### Available data

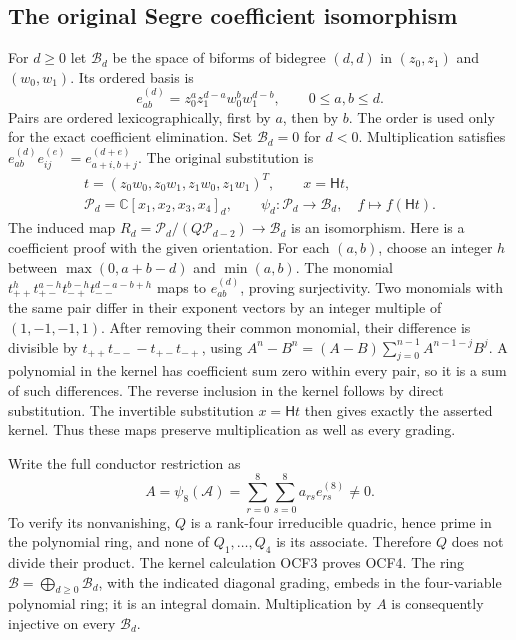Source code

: \documentclass[11pt]{article}
\begin{document}
\subsection{The original Segre coefficient isomorphism}

For $d\geq0$ let $\mathcal B_d$ be the space of biforms of
bidegree $(d,d)$ in $(z_0,z_1)$ and $(w_0,w_1)$. Its ordered basis is
\[
 e_{ab}^{(d)}=z_0^a z_1^{d-a}w_0^b w_1^{d-b},
 \qquad 0\leq a,b\leq d.
 \tag{OCF2}
\]
Pairs are ordered lexicographically, first by $a$, then by $b$.
The order is used only for the exact coefficient elimination.
Set $\mathcal B_d=0$ for $d<0$. Multiplication satisfies
$e_{ab}^{(d)}e_{ij}^{(e)}=e_{a+i,b+j}^{(d+e)}$.
The original substitution is
\[
 \begin{gathered}
 t=(z_0w_0,z_0w_1,z_1w_0,z_1w_1)^T,\qquad x=\mathsf Ht,\\
 \mathscr P_d=\mathbb C[x_1,x_2,x_3,x_4]_d,\qquad
 \psi_d:\mathscr P_d\longrightarrow\mathcal B_d,\quad
 f\longmapsto f(\mathsf Ht).
 \end{gathered}\tag{OCF3}
\]
The induced map
$R_d=\mathscr P_d/(Q\mathscr P_{d-2})\longrightarrow\mathcal B_d$
is an isomorphism. Here is a coefficient proof with the given
orientation. For each $(a,b)$, choose an integer
$h$ between $\max(0,a+b-d)$ and $\min(a,b)$. The monomial
$t_{++}^{h}t_{+-}^{a-h}t_{-+}^{b-h}t_{--}^{d-a-b+h}$ maps
to $e_{ab}^{(d)}$, proving surjectivity. Two monomials with
the same pair differ in their exponent vectors by an integer
multiple of $(1,-1,-1,1)$. After removing their common monomial,
their difference is divisible by $t_{++}t_{--}-t_{+-}t_{-+}$,
using $A^n-B^n=(A-B)\sum_{j=0}^{n-1}A^{n-1-j}B^j$.
A polynomial in the kernel has coefficient sum zero within every
pair, so it is a sum of such differences. The reverse inclusion
in the kernel follows by direct substitution. The invertible
substitution $x=\mathsf Ht$ then gives exactly the asserted kernel.
Thus these maps preserve multiplication as well as every grading.

Write the full conductor restriction as
\[
 A=\psi_8(\mathcal A)
     =\sum_{r=0}^8\sum_{s=0}^8 a_{rs}e_{rs}^{(8)}\ne0.
 \tag{OCF4}
\]
To verify its nonvanishing, $Q$ is a rank-four irreducible quadric,
hence prime in the polynomial ring, and none of $Q_1,\ldots,Q_4$
is its associate. Therefore $Q$ does not divide their product.
The kernel calculation OCF3 proves OCF4. The ring
$\mathcal B=\bigoplus_{d\geq0}\mathcal B_d$, with the indicated
diagonal grading, embeds in the four-variable polynomial ring;
it is an integral domain. Multiplication by $A$ is consequently
injective on every $\mathcal B_d$.
\end{document}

### Exercise details
Output all the material above exactly once more, leaving every picture out.

### Your solution
Source code

: \documentclass[11pt]{article}
\begin{document}
\subsection{The original Segre coefficient isomorphism}

For $d\geq0$ let $\mathcal B_d$ be the space of biforms of
bidegree $(d,d)$ in $(z_0,z_1)$ and $(w_0,w_1)$. Its ordered basis is
\[
 e_{ab}^{(d)}=z_0^a z_1^{d-a}w_0^b w_1^{d-b},
 \qquad 0\leq a,b\leq d.
 \tag{OCF2}
\]
Pairs are ordered lexicographically, first by $a$, then by $b$.
The order is used only for the exact coefficient elimination.
Set $\mathcal B_d=0$ for $d<0$. Multiplication satisfies
$e_{ab}^{(d)}e_{ij}^{(e)}=e_{a+i,b+j}^{(d+e)}$.
The original substitution is
\[
 \begin{gathered}
 t=(z_0w_0,z_0w_1,z_1w_0,z_1w_1)^T,\qquad x=\mathsf Ht,\\
 \mathscr P_d=\mathbb C[x_1,x_2,x_3,x_4]_d,\qquad
 \psi_d:\mathscr P_d\longrightarrow\mathcal B_d,\quad
 f\longmapsto f(\mathsf Ht).
 \end{gathered}\tag{OCF3}
\]
The induced map
$R_d=\mathscr P_d/(Q\mathscr P_{d-2})\longrightarrow\mathcal B_d$
is an isomorphism. Here is a coefficient proof with the given
orientation. For each $(a,b)$, choose an integer
$h$ between $\max(0,a+b-d)$ and $\min(a,b)$. The monomial
$t_{++}^{h}t_{+-}^{a-h}t_{-+}^{b-h}t_{--}^{d-a-b+h}$ maps
to $e_{ab}^{(d)}$, proving surjectivity. Two monomials with
the same pair differ in their exponent vectors by an integer
multiple of $(1,-1,-1,1)$. After removing their common monomial,
their difference is divisible by $t_{++}t_{--}-t_{+-}t_{-+}$,
using $A^n-B^n=(A-B)\sum_{j=0}^{n-1}A^{n-1-j}B^j$.
A polynomial in the kernel has coefficient sum zero within every
pair, so it is a sum of such differences. The reverse inclusion
in the kernel follows by direct substitution. The invertible
substitution $x=\mathsf Ht$ then gives exactly the asserted kernel.
Thus these maps preserve multiplication as well as every grading.

Write the full conductor restriction as
\[
 A=\psi_8(\mathcal A)
     =\sum_{r=0}^8\sum_{s=0}^8 a_{rs}e_{rs}^{(8)}\ne0.
 \tag{OCF4}
\]
To verify its nonvanishing, $Q$ is a rank-four irreducible quadric,
hence prime in the polynomial ring, and none of $Q_1,\ldots,Q_4$
is its associate. Therefore $Q$ does not divide their product.
The kernel calculation OCF3 proves OCF4. The ring
$\mathcal B=\bigoplus_{d\geq0}\mathcal B_d$, with the indicated
diagonal grading, embeds in the four-variable polynomial ring;
it is an integral domain. Multiplication by $A$ is consequently
injective on every $\mathcal B_d$.
\end{document}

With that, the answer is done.